Textbooks stacked on a table at Illinois Valley Community College in Oglesby, Ill. (Scott Anderson/NewsTribune via Associated Press)

Raymond Nadolny is president of Williston State College in North Dakota.

Is free college tuition too far-fetched? As president of a community college, I certainly had my doubts up until a few years ago. Grant programs in Minnesota, Tennessee, South Dakota and my own state, North Dakota, have turned doubts into belief.

The momentum for affordable education has arrived. Democrats and Republicans have expressed growing concern about Americans’ ability to earn a college degree without accumulating a crushing debt. Sen. Bernie Sanders (I-Vt.) has pledged to make tuition free at public colleges and universities, while his opponent for the Democratic nomination, Hillary Clinton, has proposed to make college more affordable. Sen. Ted Cruz (R-Tex.) highlighted the problem of college costs by sharing that he recently paid off $100,000 in student loans.

Toward the end of the 20th century, higher education was within reach for most Americans, primarily through low-cost community colleges. Baby boomers, the main beneficiaries, became the wealthiest generation in history. Over the past 30 years, though, higher education has again become more privilege than right. Millennials raise families, work multiple jobs and still find themselves burdened with college debt. The average U.S. student loan debt for the Class of 2015 was a little more than $35,000, making it the most indebted class in history.

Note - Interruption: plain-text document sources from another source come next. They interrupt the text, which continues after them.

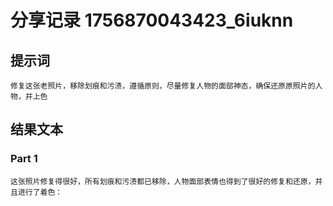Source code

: # 分享记录 1756870043423_6iuknn

## 提示词

```
修复这张老照片，移除划痕和污渍，遵循原则，尽量修复人物的面部神态，确保还原原照片的人物，并上色
```

## 结果文本

### Part 1

```
这张照片修复得很好，所有划痕和污渍都已移除，人物面部表情也得到了很好的修复和还原，并且进行了着色：

```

But something striking has happened in Williston, a North Dakota oil-boom town gone bust. Starting this year, Williston State College has offered free tuition, fees and books to every Williams County high school graduate and will offer free tuition and fees next school year to all 18 high school graduating classes from five surrounding counties.

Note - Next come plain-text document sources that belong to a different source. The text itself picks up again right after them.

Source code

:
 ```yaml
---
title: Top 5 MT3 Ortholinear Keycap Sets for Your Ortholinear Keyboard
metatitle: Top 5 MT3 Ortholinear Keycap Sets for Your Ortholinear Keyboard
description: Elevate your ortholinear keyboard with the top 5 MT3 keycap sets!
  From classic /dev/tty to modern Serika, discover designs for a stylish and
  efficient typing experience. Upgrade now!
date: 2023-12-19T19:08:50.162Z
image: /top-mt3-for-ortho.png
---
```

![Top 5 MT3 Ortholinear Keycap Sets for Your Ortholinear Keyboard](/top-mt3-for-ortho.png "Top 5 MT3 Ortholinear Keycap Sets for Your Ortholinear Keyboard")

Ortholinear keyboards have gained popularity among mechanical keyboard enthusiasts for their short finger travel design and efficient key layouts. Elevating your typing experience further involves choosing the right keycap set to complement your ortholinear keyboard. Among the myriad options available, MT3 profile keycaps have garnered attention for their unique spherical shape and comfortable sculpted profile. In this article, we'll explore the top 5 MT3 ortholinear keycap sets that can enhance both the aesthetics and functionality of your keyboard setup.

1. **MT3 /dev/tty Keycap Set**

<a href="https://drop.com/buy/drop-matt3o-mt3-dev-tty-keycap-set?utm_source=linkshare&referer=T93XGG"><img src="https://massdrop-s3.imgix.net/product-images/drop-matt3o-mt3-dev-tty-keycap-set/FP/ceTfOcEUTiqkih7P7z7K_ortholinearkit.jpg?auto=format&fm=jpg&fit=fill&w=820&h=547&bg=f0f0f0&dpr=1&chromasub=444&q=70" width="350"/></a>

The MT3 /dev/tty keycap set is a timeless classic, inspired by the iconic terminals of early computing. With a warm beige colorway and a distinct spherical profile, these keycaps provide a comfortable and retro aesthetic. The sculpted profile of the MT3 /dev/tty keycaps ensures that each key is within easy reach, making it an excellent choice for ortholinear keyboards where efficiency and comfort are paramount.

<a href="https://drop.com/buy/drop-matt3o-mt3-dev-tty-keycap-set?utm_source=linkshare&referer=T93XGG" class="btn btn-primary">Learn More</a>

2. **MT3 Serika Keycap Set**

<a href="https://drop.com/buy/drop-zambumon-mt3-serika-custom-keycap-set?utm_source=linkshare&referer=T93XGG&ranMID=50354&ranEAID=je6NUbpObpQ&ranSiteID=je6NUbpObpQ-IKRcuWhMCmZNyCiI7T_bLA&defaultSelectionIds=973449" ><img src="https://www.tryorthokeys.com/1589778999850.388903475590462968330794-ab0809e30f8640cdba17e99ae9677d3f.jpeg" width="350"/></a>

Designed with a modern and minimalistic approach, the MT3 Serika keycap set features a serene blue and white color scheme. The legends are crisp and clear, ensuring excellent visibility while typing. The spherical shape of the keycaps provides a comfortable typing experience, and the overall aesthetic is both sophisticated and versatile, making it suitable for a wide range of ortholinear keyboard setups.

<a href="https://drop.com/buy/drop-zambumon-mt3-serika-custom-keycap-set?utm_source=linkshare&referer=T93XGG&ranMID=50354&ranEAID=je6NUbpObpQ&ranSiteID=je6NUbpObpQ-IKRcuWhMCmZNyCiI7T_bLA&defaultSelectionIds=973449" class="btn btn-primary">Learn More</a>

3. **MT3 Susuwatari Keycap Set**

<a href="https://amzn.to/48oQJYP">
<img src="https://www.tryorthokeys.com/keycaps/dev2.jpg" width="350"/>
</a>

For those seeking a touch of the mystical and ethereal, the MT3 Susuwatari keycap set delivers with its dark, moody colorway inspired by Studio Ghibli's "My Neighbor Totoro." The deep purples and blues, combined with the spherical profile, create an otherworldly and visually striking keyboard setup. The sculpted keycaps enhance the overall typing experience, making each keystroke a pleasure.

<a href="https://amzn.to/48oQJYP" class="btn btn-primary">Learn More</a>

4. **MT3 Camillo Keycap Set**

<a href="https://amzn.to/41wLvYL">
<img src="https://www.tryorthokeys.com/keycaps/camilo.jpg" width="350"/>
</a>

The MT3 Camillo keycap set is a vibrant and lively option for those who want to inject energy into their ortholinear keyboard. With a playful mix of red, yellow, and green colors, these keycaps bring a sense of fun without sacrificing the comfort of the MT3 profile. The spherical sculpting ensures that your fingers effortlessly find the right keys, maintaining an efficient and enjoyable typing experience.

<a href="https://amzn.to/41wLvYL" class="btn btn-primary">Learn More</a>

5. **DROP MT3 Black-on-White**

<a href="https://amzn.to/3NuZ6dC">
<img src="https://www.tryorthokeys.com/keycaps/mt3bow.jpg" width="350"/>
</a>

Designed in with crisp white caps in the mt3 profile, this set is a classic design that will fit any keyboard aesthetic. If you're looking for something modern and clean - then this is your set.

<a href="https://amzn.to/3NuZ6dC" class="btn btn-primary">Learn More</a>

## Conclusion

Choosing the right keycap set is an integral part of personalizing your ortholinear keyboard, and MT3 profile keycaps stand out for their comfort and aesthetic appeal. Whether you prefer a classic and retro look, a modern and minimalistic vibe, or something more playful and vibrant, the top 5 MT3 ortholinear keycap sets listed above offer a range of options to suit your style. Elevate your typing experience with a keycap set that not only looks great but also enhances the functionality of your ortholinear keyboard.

Enrollment at Williston State has increased by 30 percent. Students have demonstrated a level of appreciation I have rarely seen in my 25-plus years in higher education. Reactions have ranged from “I cannot believe I will be able to graduate with an associate’s degree without any debt” to “This scholarship means I won’t have to work a full-time job, that I can be a full-time student.”

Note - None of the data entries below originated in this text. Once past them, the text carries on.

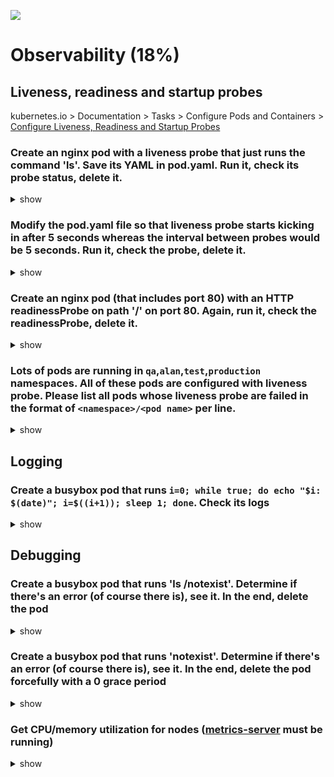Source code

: ![](https://gaforgithub.azurewebsites.net/api?repo=CKAD-exercises/observability&empty)

# Observability (18%)

## Liveness, readiness and startup probes

kubernetes.io > Documentation > Tasks > Configure Pods and Containers > [Configure Liveness, Readiness and Startup Probes](https://kubernetes.io/docs/tasks/configure-pod-container/configure-liveness-readiness-startup-probes/)

### Create an nginx pod with a liveness probe that just runs the command 'ls'. Save its YAML in pod.yaml. Run it, check its probe status, delete it.

<details><summary>show</summary>
<p>

```yaml
containers:
- name: nginx
  image: nginx
  ...
  livenessProbe:
    exec:
      command:
        - ls
```

```bash
kubectl create -f pod.yaml
kubectl describe pod nginx | grep -i liveness
kubectl delete -f pod.yaml
```

</p>
</details>

### Modify the pod.yaml file so that liveness probe starts kicking in after 5 seconds whereas the interval between probes would be 5 seconds. Run it, check the probe, delete it.

<details><summary>show</summary>
<p>

```yaml
containers:
- name: nginx
  image: nginx
  ...
  livenessProbe:
    exec:
      command:
        - ls
    initialDelaySeconds: 5
    periodSeconds: 5
```

```bash
kubectl create -f pod.yaml
kubectl describe pod pod1 | grep -i liveness
kubectl delete pod pod1
```

</p>
</details>

### Create an nginx pod (that includes port 80) with an HTTP readinessProbe on path '/' on port 80. Again, run it, check the readinessProbe, delete it.

<details><summary>show</summary>
<p>

```bash
kubectl run nginx --image=nginx --port=80 --dry-run=client -o yaml > pod.yaml
vi pod.yaml
```

```yaml
containers:
- name: nginx
  image: nginx
  ...
  ports:
  - containerPort: 80
  livenessProbe:
    httpGet:
      path: /
      port: 80
```

</p>
</details>

### Lots of pods are running in `qa`,`alan`,`test`,`production` namespaces. All of these pods are configured with liveness probe. Please list all pods whose liveness probe are failed in the format of `<namespace>/<pod name>` per line.

<details><summary>show</summary>
<p>

</p>
</details>

## Logging

### Create a busybox pod that runs `i=0; while true; do echo "$i: $(date)"; i=$((i+1)); sleep 1; done`. Check its logs

<details><summary>show</summary>
<p>

```bash
kubectl run tmp --image=busybox --restart=Never -- /bin/sh -c 'i=0; while true; do echo "$i: $(date)"; i=$((i+1)); sleep 1; done'
```

</p>
</details>

## Debugging

### Create a busybox pod that runs 'ls /notexist'. Determine if there's an error (of course there is), see it. In the end, delete the pod

<details><summary>show</summary>
<p>

```bash
kubectl run tmp --image=busybox --restart=Never -- /bin/sh -c 'ls /notexist'
```

</p>
</details>

### Create a busybox pod that runs 'notexist'. Determine if there's an error (of course there is), see it. In the end, delete the pod forcefully with a 0 grace period

<details><summary>show</summary>
<p>

```bash
kubectl run tmp --image=busybox --restart=Never -- /bin/sh -c 'notexist'
```

</p>
</details>

### Get CPU/memory utilization for nodes ([metrics-server](https://github.com/kubernetes-incubator/metrics-server) must be running)

<details><summary>show</summary>
<p>

</p>
</details>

The impact of tuition-free education has been remarkable. Millennials no longer ask whether college is worth the cost. Working parents feel they can attend college. Graduates face a debt-free future.

Opponents say free tuition is too costly. Yet tuition-free higher education is a growing reality as states wake up to the relationship between an educated workforce and a state’s economic health. Minnesota has the Two-Year Occupational Grant Pilot Program, Tennessee has Tennessee Promise, and South Dakota has Build Dakota, all of which provide full-ride scholarships to community and/or technical colleges. (In the Minnesota and Tennessee free-tuition models, the full-ride scholarships kick in after federal and other state financial aid has been applied.) California is pondering free tuition for community colleges at a potential cost to taxpayers of $420 million annually.

North Dakota, once awash in oil revenue, has seen that money dry up. Williston State’s free tuition was made possible only by a state partnership with private companies and a nonprofit foundation. The Williston State College Foundation launched the scholarship by turning a world-class oil play in the Williston Basin into a world-class scholarship opportunity that leverages revenue from minerals gifted to the foundation by private donors and state matching dollars. The $29 million Higher Education Challenge Fund, approved three years ago by the North Dakota legislature, matches every $2 in private donations with $1 in state funding. Imagine how many more students could achieve their dreams if only a small share of the earnings of the $3.5 billion sitting in North Dakota’s Legacy Fund, a rainy-day fund financed through oil revenue, were tapped to provide tuition-free education for more North Dakotans.

The debate we have seen this presidential campaign season about college costs may launch even more foundation, state and national initiatives. Obstacles remain, as escalating costs in college and university operations still need to be addressed. But what an opportunity this moment presents to equalize higher education access for all Americans and not allow higher education to return to only those who can afford it.